Rendered images with source text
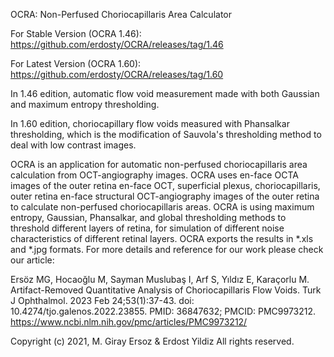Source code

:OCRA: Non-Perfused Choriocapillaris Area Calculator

For Stable Version (OCRA 1.46): https://github.com/erdosty/OCRA/releases/tag/1.46

For Latest Version (OCRA 1.60): https://github.com/erdosty/OCRA/releases/tag/1.60

In 1.46 edition, automatic flow void measurement made with both Gaussian and maximum entropy thresholding.

In 1.60 edition, choriocapillary flow voids measured with Phansalkar thresholding, which is the modification of Sauvola's thresholding method to deal with low contrast images.

OCRA is an application for automatic non-perfused choriocapillaris area calculation from OCT-angiography images. OCRA uses en-face OCTA images of the outer retina en-face OCT, superficial plexus, choriocapillaris, outer retina en-face structural OCT-angiography images of the outer retina to calculate non-perfused choriocapillaris areas. OCRA is using maximum entropy, Gaussian, Phansalkar, and global thresholding methods to threshold different layers of retina, for simulation of different noise characteristics of different retinal layers. OCRA exports the results in *.xls and *.jpg formats. For more details and reference for our work please check our article:

Ersöz MG, Hocaoğlu M, Sayman Muslubaş I, Arf S, Yıldız E, Karaçorlu M. Artifact-Removed Quantitative Analysis of Choriocapillaris Flow Voids. Turk J Ophthalmol. 2023 Feb 24;53(1):37-43. doi: 10.4274/tjo.galenos.2022.23855. PMID: 36847632; PMCID: PMC9973212. https://www.ncbi.nlm.nih.gov/pmc/articles/PMC9973212/

Copyright (c) 2021, M. Giray Ersoz & Erdost Yildiz
All rights reserved.
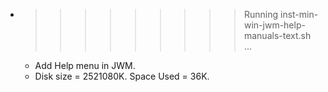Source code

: * >>>>>>>>> Running inst-min-win-jwm-help-manuals-text.sh ...
  * Add Help menu in JWM.
  * Disk size = 2521080K. Space Used = 36K.

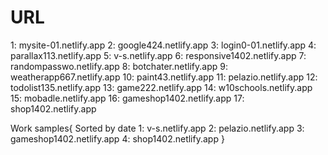 # URL
1:         mysite-01.netlify.app
2:         google424.netlify.app
3:         login0-01.netlify.app
4:         parallax113.netlify.app
5:         v-s.netlify.app
6:         responsive1402.netlify.app
7:         randompasswo.netlify.app
8:         botchater.netlify.app
9:         weatherapp667.netlify.app
10:        paint43.netlify.app
11:        pelazio.netlify.app
12:        todolist135.netlify.app
13:        game222.netlify.app
14:        w10schools.netlify.app
15:        mobadle.netlify.app
16:        gameshop1402.netlify.app
17:        shop1402.netlify.app


Work samples{
    Sorted by date
    1: v-s.netlify.app
    2: pelazio.netlify.app
    3: gameshop1402.netlify.app
    4: shop1402.netlify.app
} 
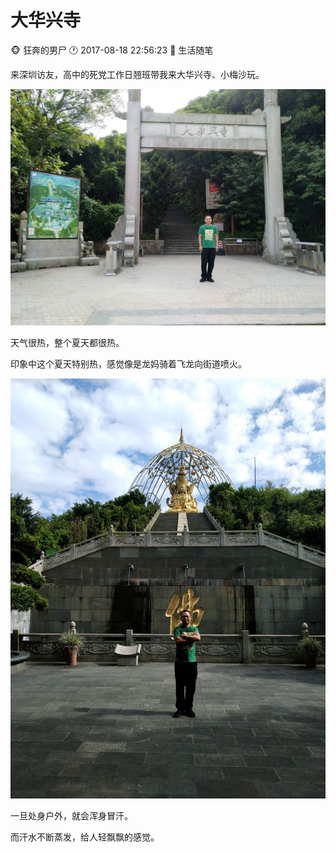 #  大华兴寺
:monkey_face: 狂奔的男尸  :clock1: 2017-08-18 22:56:23 :open_file_folder:   生活随笔

来深圳访友，高中的死党工作日翘班带我来大华兴寺、小梅沙玩。


![hot summer](dhxs01.jpg)


天气很热，整个夏天都很热。

印象中这个夏天特别热，感觉像是龙妈骑着飞龙向街道喷火。

![hot summer](dhxs02.jpg)


一旦处身户外，就会浑身冒汗。

而汗水不断蒸发，给人轻飘飘的感觉。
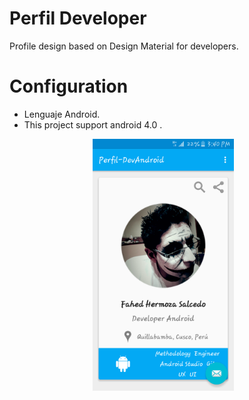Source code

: Perfil Developer
================

Profile design based on Design Material for developers.

Configuration
================

- Lenguaje Android.
- This project support android 4.0 .

<div align="center">
        <img width="45%" src="screenShots/imag.png" alt="About screen" title="About screen"</img>
        <img height="0" width="8px">
</div>

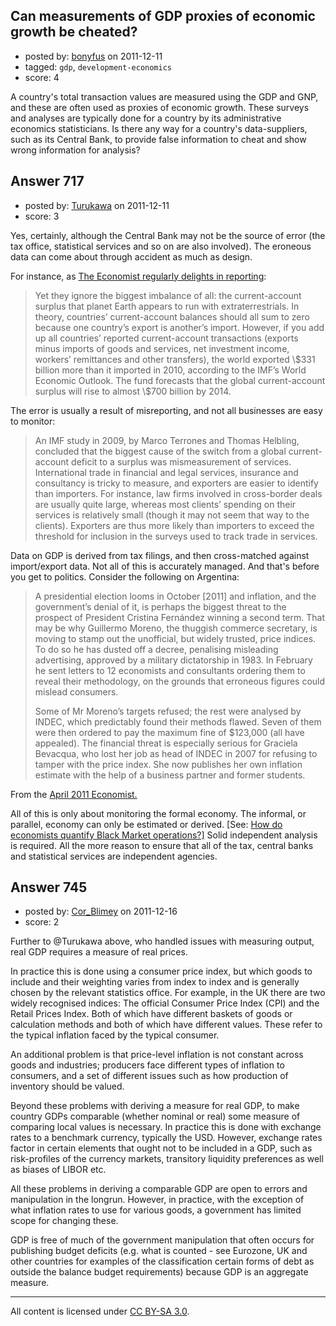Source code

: ## Can measurements of  GDP proxies of economic growth be cheated?

- posted by: [bonyfus](https://stackexchange.com/users/-1/479-bonyfus) on 2011-12-11
- tagged: `gdp`, `development-economics`
- score: 4

A country's total transaction values are measured using the GDP and GNP, and these are often used as proxies of economic growth. These surveys and analyses are typically done for a country by its administrative economics statisticians. Is there any way for a country's data-suppliers, such as its Central Bank, to provide false information to cheat and show wrong information for analysis?


## Answer 717

- posted by: [Turukawa](https://stackexchange.com/users/-1/48-turukawa) on 2011-12-11
- score: 3

<p>Yes, certainly, although the Central Bank may not be the source of error (the tax office, statistical services and so on are also involved).  The eroneous data can come about through accident as much as design.  </p>

<p>For instance, as <a href="http://www.economist.com/node/21538100/tw/te/ar/exportstomars" rel="nofollow">The Economist regularly delights in reporting</a>:</p>

<blockquote>
  <p>Yet they ignore the biggest imbalance of all: the current-account
  surplus that planet Earth appears to run with extraterrestrials. In
  theory, countries’ current-account balances should all sum to zero
  because one country’s export is another’s import. However, if you add
  up all countries’ reported current-account transactions (exports minus
  imports of goods and services, net investment income, workers’
  remittances and other transfers), the world exported \$331 billion more
  than it imported in 2010, according to the IMF’s World Economic
  Outlook. The fund forecasts that the global current-account surplus
  will rise to almost \$700 billion by 2014.</p>
</blockquote>

<p>The error is usually a result of misreporting, and not all businesses are easy to monitor:</p>

<blockquote>
  <p>An IMF study in 2009, by Marco Terrones and Thomas Helbling, concluded
  that the biggest cause of the switch from a global current-account
  deficit to a surplus was mismeasurement of services. International
  trade in financial and legal services, insurance and consultancy is
  tricky to measure, and exporters are easier to identify than
  importers. For instance, law firms involved in cross-border deals are
  usually quite large, whereas most clients’ spending on their services
  is relatively small (though it may not seem that way to the clients).
  Exporters are thus more likely than importers to exceed the threshold
  for inclusion in the surveys used to track trade in services.</p>
</blockquote>

<p>Data on GDP is derived from tax filings, and then cross-matched against import/export data.  Not all of this is accurately managed.  And that's before you get to politics.  Consider the following on Argentina:</p>

<blockquote>
  <p>A presidential election looms in October [2011] and inflation, and the
  government’s denial of it, is perhaps the biggest threat to the
  prospect of President Cristina Fernández winning a second term. That
  may be why Guillermo Moreno, the thuggish commerce secretary, is
  moving to stamp out the unofficial, but widely trusted, price indices.
  To do so he has dusted off a decree, penalising misleading
  advertising, approved by a military dictatorship in 1983. In February
  he sent letters to 12 economists and consultants ordering them to
  reveal their methodology, on the grounds that erroneous figures could
  mislead consumers.</p>
  
  <p>Some of Mr Moreno’s targets refused; the rest were analysed by INDEC,
  which predictably found their methods flawed. Seven of them were then
  ordered to pay the maximum fine of $123,000 (all have appealed). The
  financial threat is especially serious for Graciela Bevacqua, who lost
  her job as head of INDEC in 2007 for refusing to tamper with the price
  index. She now publishes her own inflation estimate with the help of a
  business partner and former students.</p>
</blockquote>

<p>From the <a href="http://www.economist.com/node/18587317" rel="nofollow">April 2011 Economist.</a></p>

<p>All of this is only about monitoring the formal economy.  The informal, or parallel, economy can only be estimated or derived.  [See: <a href="http://economics.stackexchange.com/questions/259/how-do-economists-quantify-black-market-operations/262#262">How do economists quantify Black Market operations?]</a> Solid independent analysis is required.  All the more reason to ensure that all of the tax, central banks and statistical services are independent agencies.</p>



## Answer 745

- posted by: [Cor_Blimey](https://stackexchange.com/users/-1/494-cor-blimey) on 2011-12-16
- score: 2

Further to @Turukawa above, who handled issues with measuring output, real GDP requires a measure of real prices.

In practice this is done using a consumer price index, but which goods to include and their weighting varies from index to index and is generally chosen by the relevant statistics office. For example, in the UK there are two widely recognised indices: The official Consumer Price Index (CPI) and the Retail Prices Index. Both of which have different baskets of goods or calculation methods and both of which have different values. These refer to the typical inflation faced by the typical consumer.

An additional problem is that price-level inflation is not constant across goods and industries; producers face different types of inflation to consumers, and a set of different issues such as how production of inventory should be valued.

Beyond these problems with deriving a measure for real GDP, to make country GDPs comparable (whether nominal or real) some measure of comparing local values is necessary. In practice this is done with exchange rates to a benchmark currency, typically the USD. However, exchange rates factor in certain elements that ought not to be included in a GDP, such as risk-profiles of the currency markets, transitory liquidity preferences as well as biases of LIBOR etc.

All these problems in deriving a comparable GDP are open to errors and manipulation in the longrun. However, in practice, with the exception of what inflation rates to use for various goods, a government has limited scope for changing these. 

GDP is free of much of the government manipulation that often occurs for publishing budget deficits (e.g. what is counted - see Eurozone, UK and other countries for examples of the classification certain forms of debt as outside the balance budget requirements) because GDP is an aggregate measure.



---

All content is licensed under [CC BY-SA 3.0](https://creativecommons.org/licenses/by-sa/3.0/).
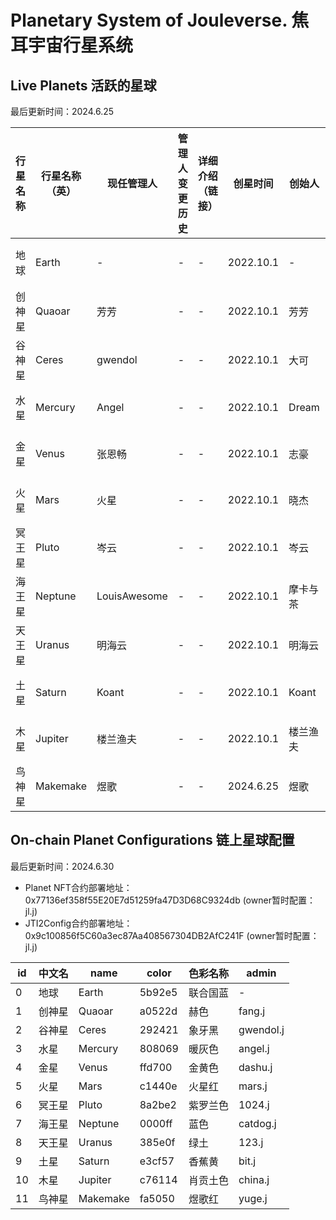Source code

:# Planetary System of Jouleverse. 焦耳宇宙行星系统

## Live Planets 活跃的星球

最后更新时间：2024.6.25

**行星名称** | **行星名称（英）** | **现任管理人** | **管理人变更历史** | **详细介绍（链接）** | **创星时间** | **创始人** | **创立背书人** | **备注**
-|-|-|-|-|-|-|-|-
地球 | Earth | - | - | - | 2022.10.1 | - | - | 母星球
创神星 | Quaoar | 芳芳 | - | - | 2022.10.1 | 芳芳 | - | 原1组
谷神星 | Ceres | gwendol | - | - | 2022.10.1 | 大可 | - | 原2组 
水星 | Mercury | Angel | - | - | 2022.10.1 | Dream | - | 原3组 
金星 | Venus | 张恩畅 | - | - | 2022.10.1 | 志豪 | - | 原4组
火星 | Mars | 火星 | - | - | 2022.10.1 | 晓杰 | - | 原5组
冥王星 | Pluto | 岑云 | - | - | 2022.10.1 | 岑云 | - | 原6组 
海王星 | Neptune | LouisAwesome | - | - | 2022.10.1 | 摩卡与茶 | - | 原7组 
天王星 | Uranus | 明海云 | - | - | 2022.10.1 | 明海云 | - | 原8组
土星 | Saturn | Koant | - | - | 2022.10.1 | Koant | - | 原9组
木星 | Jupiter | 楼兰渔夫 | - | - | 2022.10.1 | 楼兰渔夫 | - | 原10组 
鸟神星 | Makemake | 煜歌 | - | - | 2024.6.25 | 煜歌 | 楼兰渔夫, Koant | - 

## On-chain Planet Configurations 链上星球配置

最后更新时间：2024.6.30

- Planet NFT合约部署地址：0x77136ef358f55E20E7d51259fa47D3D68C9324db (owner暂时配置：jl.j)
- JTI2Config合约部署地址：0x9c100856f5C60a3ec87Aa408567304DB2AfC241F (owner暂时配置：jl.j)

 **id** | **中文名** | **name** | **color** | **色彩名称** | **admin**
-|-|-|-|-|-
 0 | 地球 | Earth | 5b92e5 | 联合国蓝 | -
 1 | 创神星 | Quaoar | a0522d | 赫色 | fang.j
 2 | 谷神星 | Ceres | 292421 | 象牙黑 | gwendol.j 
 3 | 水星 | Mercury | 808069 | 暖灰色 | angel.j 
 4 | 金星 | Venus | ffd700 | 金黄色 | dashu.j
 5 | 火星 | Mars | c1440e | 火星红 | mars.j 
 6 | 冥王星 | Pluto | 8a2be2 | 紫罗兰色 | 1024.j
 7 | 海王星 | Neptune | 0000ff | 蓝色 | catdog.j
 8 | 天王星 | Uranus | 385e0f | 绿土 | 123.j
 9 | 土星 | Saturn | e3cf57 | 香蕉黄 | bit.j 
 10 | 木星 | Jupiter | c76114 | 肖贡土色 | china.j 
 11 | 鸟神星 | Makemake | fa5050 | 煜歌红 | yuge.j

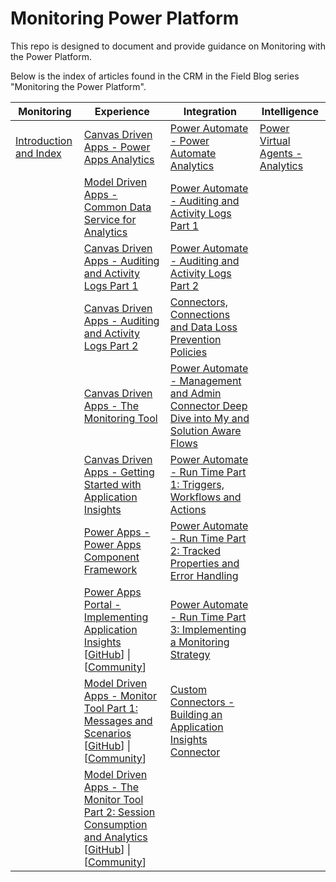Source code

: # Monitoring Power Platform
This repo is designed to document and provide guidance on Monitoring with the Power Platform.

Below is the index of articles found in the CRM in the Field Blog series "Monitoring the Power Platform".

| **Monitoring**                                               | **Experience**                                               | **Integration**                                              | **Intelligence**                                             |
| ------------------------------------------------------------ | ------------------------------------------------------------ | ------------------------------------------------------------ | ------------------------------------------------------------ |
| [Introduction and Index](https://community.dynamics.com/crm/b/crminthefield/posts/monitoring-the-power-platform-introduction) | [Canvas Driven Apps - Power Apps Analytics](https://community.dynamics.com/crm/b/crminthefield/posts/monitoring-the-power-platform-canvas-driven-apps---power-apps-analytics) | [Power Automate - Power Automate Analytics](https://community.dynamics.com/crm/b/crminthefield/posts/monitoring-the-power-platform-power-automate---power-automate-analytics) | [Power Virtual Agents - Analytics](https://community.dynamics.com/crm/b/crminthefield/posts/monitoring-the-power-platform-power-virtual-agents---analytics) |
|                                                              | [Model Driven Apps - Common Data Service for Analytics](https://community.dynamics.com/crm/b/crminthefield/posts/monitoring-the-power-platform-model-driven-apps---common-data-service-for-analytics) | [Power Automate - Auditing and Activity Logs Part 1](https://community.dynamics.com/crm/b/crminthefield/posts/monitoring-the-power-platform-power-automate--auditing-and-activity-logs-part-1) |                                                              |
|                                                              | [Canvas Driven Apps - Auditing and Activity Logs Part 1](https://community.dynamics.com/crm/b/crminthefield/posts/monitoring-the-power-platform-canvas-driven-apps---auditing-and-activity-logs-part-1) | [Power Automate - Auditing and Activity Logs Part 2](https://community.dynamics.com/crm/b/crminthefield/posts/monitoring-the-power-platform-power-automate--auditing-and-activity-logs-part-2) |                                                              |
|                                                              | [Canvas Driven Apps - Auditing and Activity Logs Part 2](https://community.dynamics.com/crm/b/crminthefield/posts/monitoring-the-power-platform-canvas-apps---auditing-and-activity-logs-part-2) | [Connectors, Connections and Data Loss Prevention Policies](https://community.dynamics.com/crm/b/crminthefield/posts/monitoring-the-power-platform-power-automate--connectors-and-connections) |                                                              |
|                                                              | [Canvas Driven Apps - The Monitoring Tool](https://community.dynamics.com/crm/b/crminthefield/posts/monitoring-the-power-platform-canvas-driven-apps---the-monitoring-tool) | [Power Automate - Management and Admin Connector Deep Dive into My and Solution Aware Flows](https://community.dynamics.com/crm/b/crminthefield/posts/monitoring-the-power-platform-power-automate---management-and-admin-connector-my-and-solution-aware-deep-dive) |                                                              |
|                                                              | [Canvas Driven Apps - Getting Started with Application Insights](https://community.dynamics.com/crm/b/crminthefield/posts/monitoring-the-power-platform-canvas-apps---getting-started-with-application-insights) | [Power Automate - Run Time Part 1: Triggers, Workflows and Actions](https://community.dynamics.com/crm/b/crminthefield/posts/monitoring-the-power-platform-power-automate---run-time-part-1-triggers-workflows-and-actions) |                                                              |
|                                                              | [Power Apps - Power Apps Component Framework](https://community.dynamics.com/crm/b/crminthefield/posts/monitoring-the-power-platform-power-apps---power-apps-component-framework) | [Power Automate - Run Time Part 2: Tracked Properties and Error Handling](https://community.dynamics.com/crm/b/crminthefield/posts/monitoring-the-power-platform-power-automate---run-time-part-2-tracked-properties-and-error-handling) |                                                              |
|                                                              | [Power Apps Portal - Implementing Application Insights](https://community.dynamics.com/crm/b/crminthefield/posts/monitoring-the-power-platform-power-apps-portal---implementing-application-insights#_cptype=panel&_cpcontexttype=Application&_cppanelid=194c3f4e-c820-4223-bdb6-2df5fa37ab6c) <br />[[GitHub](https://github.com/aliyoussefi/MonitoringPowerPlatform/blob/master/docs/02.01%20-%20Monitoring%20Power%20Apps%20Portal.md)] \| [[Community](https://community.dynamics.com/crm/b/crminthefield/posts/monitoring-the-power-platform-power-apps-portal---implementing-application-insights#_cptype=panel&_cpcontexttype=Application&_cppanelid=194c3f4e-c820-4223-bdb6-2df5fa37ab6c)] | [Power Automate - Run Time Part 3: Implementing a Monitoring Strategy](https://community.dynamics.com/crm/b/crminthefield/posts/monitoring-the-power-platform-power-automate---run-time-part-3-implementing-a-monitoring-strategy) |                                                              |
|                                                              | [Model Driven Apps - Monitor Tool Part 1: Messages and Scenarios](https://community.dynamics.com/crm/b/crminthefield/posts/monitoring-the-power-platform-model-driven-apps---monitor-tool-part-1-messages-and-scenarios)<br /> [[GitHub](https://github.com/aliyoussefi/MonitoringPowerPlatform/blob/master/docs/02.03%20-%20The%20Monitor%20Tool%20Part%201%20-%20Intro%20and%20Sample%20Scenarios.md)] \| [[Community](https://community.dynamics.com/crm/b/crminthefield/posts/monitoring-the-power-platform-model-driven-apps---monitor-tool-part-1-messages-and-scenarios)] | [Custom Connectors - Building an Application Insights Connector](https://community.dynamics.com/crm/b/crminthefield/posts/monitoring-the-power-platform-custom-connectors---application-insights) |                                                              |
|                                                              | [Model Driven Apps - The Monitor Tool Part 2: Session Consumption and Analytics](https://community.dynamics.com/crm/b/crminthefield/posts/monitoring-the-power-platform-model-driven-apps---the-monitor-tool-part-2-session-consumption-and-analytics)<br /> [[GitHub](https://github.com/aliyoussefi/MonitoringPowerPlatform/blob/master/docs/02.03%20-%20The%20Monitor%20Tool%20Part%202-%20Session%20Consumption%20and%20Analytics.md)] \| [[Community](https://community.dynamics.com/crm/b/crminthefield/posts/monitoring-the-power-platform-model-driven-apps---the-monitor-tool-part-2-session-consumption-and-analytics)] |                                                              |                                                              |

◆ REQUIREMENT: The answer must be a single number: how many lines in the data contain the string "Jupiter"?

◆ RESPONSE TO THE TASK: 2